Search code examples
batch-filefor-loopduplicatesnested-loopsno-duplicates

Batch filter duplicate lines and write to a new file (semi-finished)


I have successfully made a script that filters out duplicate lines in a file and saves the results to a variable semi-colon separated (sort of an "array").

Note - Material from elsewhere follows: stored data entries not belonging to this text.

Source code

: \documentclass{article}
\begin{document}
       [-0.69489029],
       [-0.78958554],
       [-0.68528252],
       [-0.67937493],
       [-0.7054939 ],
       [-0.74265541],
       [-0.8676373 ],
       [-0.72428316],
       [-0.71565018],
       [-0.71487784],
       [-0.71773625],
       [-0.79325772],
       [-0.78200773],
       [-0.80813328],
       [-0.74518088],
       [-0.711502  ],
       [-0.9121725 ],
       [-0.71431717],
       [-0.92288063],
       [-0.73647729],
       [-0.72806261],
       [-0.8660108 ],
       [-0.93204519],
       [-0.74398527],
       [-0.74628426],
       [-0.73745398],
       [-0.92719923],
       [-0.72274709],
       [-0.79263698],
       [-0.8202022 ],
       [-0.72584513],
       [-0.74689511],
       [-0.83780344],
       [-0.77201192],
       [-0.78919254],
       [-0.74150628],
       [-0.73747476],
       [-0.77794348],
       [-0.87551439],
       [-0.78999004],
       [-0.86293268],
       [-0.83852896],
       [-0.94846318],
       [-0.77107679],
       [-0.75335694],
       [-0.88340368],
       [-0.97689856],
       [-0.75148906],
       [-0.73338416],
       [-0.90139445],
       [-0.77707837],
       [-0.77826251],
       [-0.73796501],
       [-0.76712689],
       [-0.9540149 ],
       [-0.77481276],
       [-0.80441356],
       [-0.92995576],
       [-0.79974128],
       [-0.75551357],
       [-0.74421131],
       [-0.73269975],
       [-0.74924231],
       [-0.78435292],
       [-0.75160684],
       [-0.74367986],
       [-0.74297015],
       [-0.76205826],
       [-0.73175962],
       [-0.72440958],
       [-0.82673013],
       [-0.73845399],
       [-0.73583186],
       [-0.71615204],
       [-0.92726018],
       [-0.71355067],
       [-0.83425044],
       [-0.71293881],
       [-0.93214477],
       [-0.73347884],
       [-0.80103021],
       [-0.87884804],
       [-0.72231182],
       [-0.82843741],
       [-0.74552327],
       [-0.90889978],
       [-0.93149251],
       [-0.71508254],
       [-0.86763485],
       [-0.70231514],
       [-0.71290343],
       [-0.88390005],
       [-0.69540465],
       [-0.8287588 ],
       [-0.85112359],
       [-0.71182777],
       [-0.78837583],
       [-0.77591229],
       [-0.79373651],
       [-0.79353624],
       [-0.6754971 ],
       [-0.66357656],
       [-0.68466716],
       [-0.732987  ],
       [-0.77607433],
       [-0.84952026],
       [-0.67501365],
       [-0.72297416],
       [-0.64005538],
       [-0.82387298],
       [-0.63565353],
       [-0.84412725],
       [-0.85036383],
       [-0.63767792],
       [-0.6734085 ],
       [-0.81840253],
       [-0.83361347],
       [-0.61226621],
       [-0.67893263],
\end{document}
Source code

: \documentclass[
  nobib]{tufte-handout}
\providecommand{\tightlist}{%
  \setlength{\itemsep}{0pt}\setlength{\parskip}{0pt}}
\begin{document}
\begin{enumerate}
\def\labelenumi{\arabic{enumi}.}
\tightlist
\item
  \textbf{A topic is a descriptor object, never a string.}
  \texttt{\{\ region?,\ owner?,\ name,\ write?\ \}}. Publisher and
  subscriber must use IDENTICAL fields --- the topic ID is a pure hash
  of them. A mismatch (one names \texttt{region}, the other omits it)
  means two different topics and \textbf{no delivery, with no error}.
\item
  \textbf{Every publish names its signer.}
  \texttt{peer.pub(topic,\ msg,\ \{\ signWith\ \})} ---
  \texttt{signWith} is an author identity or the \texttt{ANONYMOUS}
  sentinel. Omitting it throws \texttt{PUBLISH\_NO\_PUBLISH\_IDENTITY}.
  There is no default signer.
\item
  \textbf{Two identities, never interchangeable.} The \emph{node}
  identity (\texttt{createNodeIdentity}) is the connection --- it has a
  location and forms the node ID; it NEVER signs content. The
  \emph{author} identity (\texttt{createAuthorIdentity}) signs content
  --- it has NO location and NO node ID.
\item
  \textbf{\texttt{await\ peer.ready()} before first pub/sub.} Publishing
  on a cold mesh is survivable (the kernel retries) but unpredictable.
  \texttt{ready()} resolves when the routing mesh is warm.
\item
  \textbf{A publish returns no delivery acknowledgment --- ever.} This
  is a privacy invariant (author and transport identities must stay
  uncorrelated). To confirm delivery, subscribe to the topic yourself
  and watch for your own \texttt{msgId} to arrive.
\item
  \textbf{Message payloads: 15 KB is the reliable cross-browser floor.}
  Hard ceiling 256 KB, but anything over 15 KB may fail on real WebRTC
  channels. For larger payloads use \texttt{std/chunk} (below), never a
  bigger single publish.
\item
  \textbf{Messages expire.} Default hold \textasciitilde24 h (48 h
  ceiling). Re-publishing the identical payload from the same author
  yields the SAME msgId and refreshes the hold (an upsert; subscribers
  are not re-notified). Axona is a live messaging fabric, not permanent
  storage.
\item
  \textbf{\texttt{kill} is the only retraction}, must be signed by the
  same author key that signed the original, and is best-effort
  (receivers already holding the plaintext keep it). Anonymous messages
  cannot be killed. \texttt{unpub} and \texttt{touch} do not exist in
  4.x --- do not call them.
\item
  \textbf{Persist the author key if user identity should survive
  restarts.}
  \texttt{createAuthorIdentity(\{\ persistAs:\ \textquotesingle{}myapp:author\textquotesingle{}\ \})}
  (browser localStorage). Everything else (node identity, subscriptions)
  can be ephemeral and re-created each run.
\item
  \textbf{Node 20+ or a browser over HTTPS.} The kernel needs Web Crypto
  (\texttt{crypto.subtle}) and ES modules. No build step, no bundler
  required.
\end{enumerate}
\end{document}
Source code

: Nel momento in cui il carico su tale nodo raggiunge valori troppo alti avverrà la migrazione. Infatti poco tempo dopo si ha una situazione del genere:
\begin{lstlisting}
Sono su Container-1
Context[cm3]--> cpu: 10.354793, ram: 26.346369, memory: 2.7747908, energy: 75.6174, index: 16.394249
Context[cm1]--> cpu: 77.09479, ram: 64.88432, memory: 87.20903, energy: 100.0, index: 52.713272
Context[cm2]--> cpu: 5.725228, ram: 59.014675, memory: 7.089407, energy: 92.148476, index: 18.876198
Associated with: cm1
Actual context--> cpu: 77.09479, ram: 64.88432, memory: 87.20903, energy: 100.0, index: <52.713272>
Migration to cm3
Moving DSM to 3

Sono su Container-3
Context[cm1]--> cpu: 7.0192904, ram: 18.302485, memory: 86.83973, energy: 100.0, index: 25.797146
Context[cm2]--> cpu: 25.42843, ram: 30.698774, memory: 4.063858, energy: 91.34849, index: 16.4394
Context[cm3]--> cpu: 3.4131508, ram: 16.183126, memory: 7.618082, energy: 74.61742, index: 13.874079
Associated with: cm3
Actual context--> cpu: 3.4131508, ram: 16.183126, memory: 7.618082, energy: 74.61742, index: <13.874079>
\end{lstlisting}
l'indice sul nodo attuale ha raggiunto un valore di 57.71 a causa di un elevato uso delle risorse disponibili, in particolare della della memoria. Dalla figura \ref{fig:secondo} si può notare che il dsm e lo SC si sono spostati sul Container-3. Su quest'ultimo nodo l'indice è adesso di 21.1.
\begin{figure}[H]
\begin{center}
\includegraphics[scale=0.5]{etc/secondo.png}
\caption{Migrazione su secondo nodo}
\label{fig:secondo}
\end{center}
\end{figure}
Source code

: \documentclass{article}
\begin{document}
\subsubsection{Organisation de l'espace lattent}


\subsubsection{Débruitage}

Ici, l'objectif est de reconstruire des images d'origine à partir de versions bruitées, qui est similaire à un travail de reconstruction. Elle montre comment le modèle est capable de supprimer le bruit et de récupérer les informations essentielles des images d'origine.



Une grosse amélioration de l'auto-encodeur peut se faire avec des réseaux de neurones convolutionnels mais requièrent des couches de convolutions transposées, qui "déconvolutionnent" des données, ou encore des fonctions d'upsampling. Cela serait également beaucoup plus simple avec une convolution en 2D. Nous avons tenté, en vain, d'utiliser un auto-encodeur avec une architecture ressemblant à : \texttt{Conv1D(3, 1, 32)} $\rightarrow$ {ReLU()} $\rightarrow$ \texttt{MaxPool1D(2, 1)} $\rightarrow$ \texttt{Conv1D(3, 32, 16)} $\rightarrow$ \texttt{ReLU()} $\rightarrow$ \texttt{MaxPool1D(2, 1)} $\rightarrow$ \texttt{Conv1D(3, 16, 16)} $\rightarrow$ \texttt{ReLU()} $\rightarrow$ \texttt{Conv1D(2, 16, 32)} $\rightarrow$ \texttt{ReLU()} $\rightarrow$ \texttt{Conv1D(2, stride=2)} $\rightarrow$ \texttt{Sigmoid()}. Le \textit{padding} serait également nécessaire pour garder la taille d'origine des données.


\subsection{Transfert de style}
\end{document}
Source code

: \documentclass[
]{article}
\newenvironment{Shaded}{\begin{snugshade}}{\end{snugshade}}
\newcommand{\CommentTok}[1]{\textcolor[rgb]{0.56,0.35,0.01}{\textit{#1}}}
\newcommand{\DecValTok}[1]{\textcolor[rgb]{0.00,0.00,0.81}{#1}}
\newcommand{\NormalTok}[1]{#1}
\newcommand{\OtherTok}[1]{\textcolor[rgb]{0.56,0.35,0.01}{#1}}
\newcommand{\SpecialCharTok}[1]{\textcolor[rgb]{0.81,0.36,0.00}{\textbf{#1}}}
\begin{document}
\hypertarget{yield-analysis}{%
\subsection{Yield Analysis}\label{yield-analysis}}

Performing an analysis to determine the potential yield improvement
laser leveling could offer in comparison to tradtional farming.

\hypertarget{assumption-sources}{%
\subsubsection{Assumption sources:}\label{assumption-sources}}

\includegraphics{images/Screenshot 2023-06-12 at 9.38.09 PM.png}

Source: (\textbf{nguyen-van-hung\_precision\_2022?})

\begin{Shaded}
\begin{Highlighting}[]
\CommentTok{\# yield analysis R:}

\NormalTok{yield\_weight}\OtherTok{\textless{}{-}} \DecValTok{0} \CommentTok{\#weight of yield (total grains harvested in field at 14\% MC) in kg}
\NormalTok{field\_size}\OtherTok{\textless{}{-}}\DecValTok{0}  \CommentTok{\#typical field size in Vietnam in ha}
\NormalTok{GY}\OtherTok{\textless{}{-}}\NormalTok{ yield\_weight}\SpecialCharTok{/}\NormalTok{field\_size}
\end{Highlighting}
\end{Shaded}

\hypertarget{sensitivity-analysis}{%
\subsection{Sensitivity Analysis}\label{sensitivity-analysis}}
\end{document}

I could not find any real good solution to it.

@echo off
setlocal enabledelayedexpansion

rem test.txt contains:
rem 2007-01-01
rem 2007-01-01
rem 2007-01-01
rem 2008-12-12
rem 2007-01-01
rem 2009-06-06
rem ... and so on

set file=test.txt

for /f "Tokens=* Delims=" %%i in ('type %file%') do (
    set read=%%i
    set read-array=!read-array!;!read!
)

rem removes first trailing ";"
set read-array=!read-array:*;=!
echo !read-array!

for /f "Tokens=* Delims=" %%i in ('type %file%') do (
    set dupe=0
    rem searches array for the current read line (%%i) and if it does exist, it deletes ALL occurences of it
    echo !read-array! | find /i "%%i" >nul && set dupe=1
    if ["!dupe!"] EQU ["1"] (
        set read-array=!read-array:%%i;=!
        set read-array=!read-array:;%%i=!
    )
    rem searches array for the current read line (%%i) and if it does not exist, it adds it once
    echo !read-array! | find /i "%%i" >nul || set read-array=!read-array!;%%i
)

rem results: no duplicates
echo !read-array!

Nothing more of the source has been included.